Казаков весь похолодел. Как-то доселе круг его интересов не совпадал с КГБ. Он даже в детстве никогда не хотел стать разведчиком. Поэтому сейчас с интересом и одновременно с опаской изучал мужчину. На вид лет сорок, одет в типичный костюм клерка. С виду похож на преподавателя. Ничего необычного, запоминающегося, кроме седины.
– Как дела, Анатолий Николаевич? Как учеба? – начал с дежурного вопроса куратор от комитета.
– Да ничего, хорошо!
– Как ваши родители? Что пишут из вашего Жемчужного? Как там урожай? Ваши друзья тоже учатся? Вы общаетесь?

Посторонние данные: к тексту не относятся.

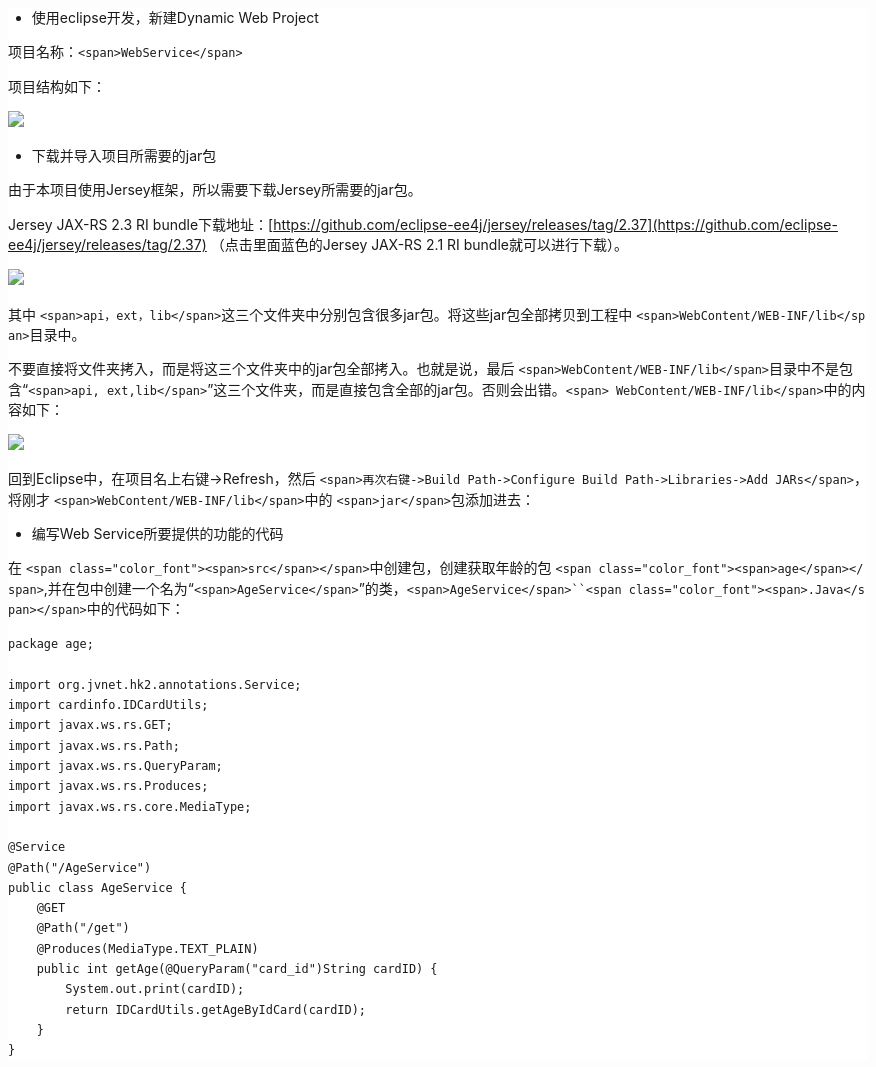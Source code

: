 * 使用eclipse开发，新建Dynamic Web Project

项目名称：`<span>WebService</span>`

项目结构如下：

![](https://www.kdocs.cn/api/v3/office/copy/L2J6WDIyVzZHSUtHM1NIYVNlOXlaTXl6QjBjc1d3YlZqdWtVM3g0d1Rxa0RtWVVML2s1NXFTVXVEV21JQUdtVGlYNzNXMFA4TUoycWo2NjdsejlKMFZQV3RxVi9Ob0I1YUU5SGFDUFZWRFl6K0lVQ1dXMXdKQnNQQk9UQ2RFZDNDMkMvQloweWNyMllrODNHalhTMXpRaitWdWNyaE1DQzJtL3JlaENCNVNXcXgzTitTbi81b29tcU5xZmZnVi9HSW9xOTV5M3hsdWRLd3JBZjVJOUZ2QXdDaS94eW92Vk1nbFljS1RWOEZma3BTWXhJdzM3VG5yK3ZRVTFCWE9wQTZDR2ZHZjl5MkUwPQ==/attach/object/DWSZYAYABQ)

* 下载并导入项目所需要的jar包

由于本项目使用Jersey框架，所以需要下载Jersey所需要的jar包。

Jersey JAX-RS 2.3 RI bundle下载地址：[https://github.com/eclipse-ee4j/jersey/releases/tag/2.37](https://github.com/eclipse-ee4j/jersey/releases/tag/2.37) （点击里面蓝色的Jersey JAX-RS 2.1 RI bundle就可以进行下载）。

![](https://www.kdocs.cn/api/v3/office/copy/L2J6WDIyVzZHSUtHM1NIYVNlOXlaTXl6QjBjc1d3YlZqdWtVM3g0d1Rxa0RtWVVML2s1NXFTVXVEV21JQUdtVGlYNzNXMFA4TUoycWo2NjdsejlKMFZQV3RxVi9Ob0I1YUU5SGFDUFZWRFl6K0lVQ1dXMXdKQnNQQk9UQ2RFZDNDMkMvQloweWNyMllrODNHalhTMXpRaitWdWNyaE1DQzJtL3JlaENCNVNXcXgzTitTbi81b29tcU5xZmZnVi9HSW9xOTV5M3hsdWRLd3JBZjVJOUZ2QXdDaS94eW92Vk1nbFljS1RWOEZma3BTWXhJdzM3VG5yK3ZRVTFCWE9wQTZDR2ZHZjl5MkUwPQ==/attach/object/TCSZYAYAKY)

其中 `<span>api，ext，lib</span>`这三个文件夹中分别包含很多jar包。将这些jar包全部拷贝到工程中 `<span>WebContent/WEB-INF/lib</span>`目录中。

不要直接将文件夹拷入，而是将这三个文件夹中的jar包全部拷入。也就是说，最后 `<span>WebContent/WEB-INF/lib</span>`目录中不是包含“`<span>api, ext,lib</span>`”这三个文件夹，而是直接包含全部的jar包。否则会出错。`<span> WebContent/WEB-INF/lib</span>`中的内容如下：

![](https://www.kdocs.cn/api/v3/office/copy/L2J6WDIyVzZHSUtHM1NIYVNlOXlaTXl6QjBjc1d3YlZqdWtVM3g0d1Rxa0RtWVVML2s1NXFTVXVEV21JQUdtVGlYNzNXMFA4TUoycWo2NjdsejlKMFZQV3RxVi9Ob0I1YUU5SGFDUFZWRFl6K0lVQ1dXMXdKQnNQQk9UQ2RFZDNDMkMvQloweWNyMllrODNHalhTMXpRaitWdWNyaE1DQzJtL3JlaENCNVNXcXgzTitTbi81b29tcU5xZmZnVi9HSW9xOTV5M3hsdWRLd3JBZjVJOUZ2QXdDaS94eW92Vk1nbFljS1RWOEZma3BTWXhJdzM3VG5yK3ZRVTFCWE9wQTZDR2ZHZjl5MkUwPQ==/attach/object/3SSZYAYA6I)

回到Eclipse中，在项目名上右键->Refresh，然后 `<span>再次右键->Build Path->Configure Build Path->Libraries->Add JARs</span>`，将刚才 `<span>WebContent/WEB-INF/lib</span>`中的 `<span>jar</span>`包添加进去：

* 编写Web Service所要提供的功能的代码

在 `<span class="color_font"><span>src</span></span>`中创建包，创建获取年龄的包 `<span class="color_font"><span>age</span></span>`,并在包中创建一个名为“`<span>AgeService</span>`”的类，`<span>AgeService</span>``<span class="color_font"><span>.Java</span></span>`中的代码如下：

```
package age;

import org.jvnet.hk2.annotations.Service;
import cardinfo.IDCardUtils;
import javax.ws.rs.GET;
import javax.ws.rs.Path;
import javax.ws.rs.QueryParam;
import javax.ws.rs.Produces;
import javax.ws.rs.core.MediaType;

@Service
@Path("/AgeService")
public class AgeService {
    @GET
    @Path("/get")
    @Produces(MediaType.TEXT_PLAIN)
    public int getAge(@QueryParam("card_id")String cardID) {
        System.out.print(cardID); 
        return IDCardUtils.getAgeByIdCard(cardID);
    }
}
```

«Все знает. Знает, откуда я!» – Анатолий гордо отбросил челку назад и стал отвечать. Собеседник, невнимательно выслушав, задал новый вопрос:
– Каким спортом занимаетесь?
Анатолий отвечал на вопросы, а сам видел, что эти ответы заранее известны кагебешнику. Наконец тот перешел к делу:
– Мы к вам уже достаточно давно приглядываемся. И у нас сложилось, в общем-то, хорошее впечатление. Вы сами, без чьей-либо помощи или протекции, поступили в этот престижный столичный вуз, что для человека из глубинки очень даже непросто. Хорошо учитесь. Активист-общественник. Занимаетесь спортом. Поэтому мы решили к вам обратиться за помощью. Эта помощь для вас необременительна. В следующем году на Олимпийские игры в Москву приедет много гостей. В том числе и из зарубежных стран. Люди абсолютно разные. Естественно, что западные спецслужбы тоже готовятся к нашей Олимпиаде. Есть сведения, что, например, американское ЦРУ, западногерманская разведка готовят ряд провокаций против нашей страны. От них приедут профессиональные шпионы и мастера идеологических диверсий. Наша задача – им противостоять. Но, естественно, мы можем им противостоять только в одном случае: если советские граждане будут поддерживать нас, помогать нам в борьбе с этими диверсантами…
«Ох и стелет мягко! Так что же ему все-таки нужно от меня?» – думал в это время Казаков, вспоминая свой приезд…
…Москва его тогда ошеломила. Когда он только сошел с поезда на Казанском вокзале, его потрясла панорама столицы. Здесь все было огромным: площадь, вокзалы. Толпы спешащих куда-то людей. Ощущение живости и бодрости. Суета сует.
Толик Казаков по характеру подвижный и живой. И то, что других провинциалов в Москве раздражало и пугало, его, наоборот, страшно вдохновляло. Он был молод, энергичен, свеж. Ему легко давалась жизнь в общежитии с несколькими людьми в одной комнате. Он быстро находил общий язык и с начальством, и с преподавателями. Его не раздражала давка в автобусах и троллейбусах. Он даже не ругался, стоя в очереди за пивом. В общем, Анатолий Казаков, с тех пор как покинул родной поселок Жемчужное, без труда, быстро и незаметно для себя и окружающих вписался в новую среду.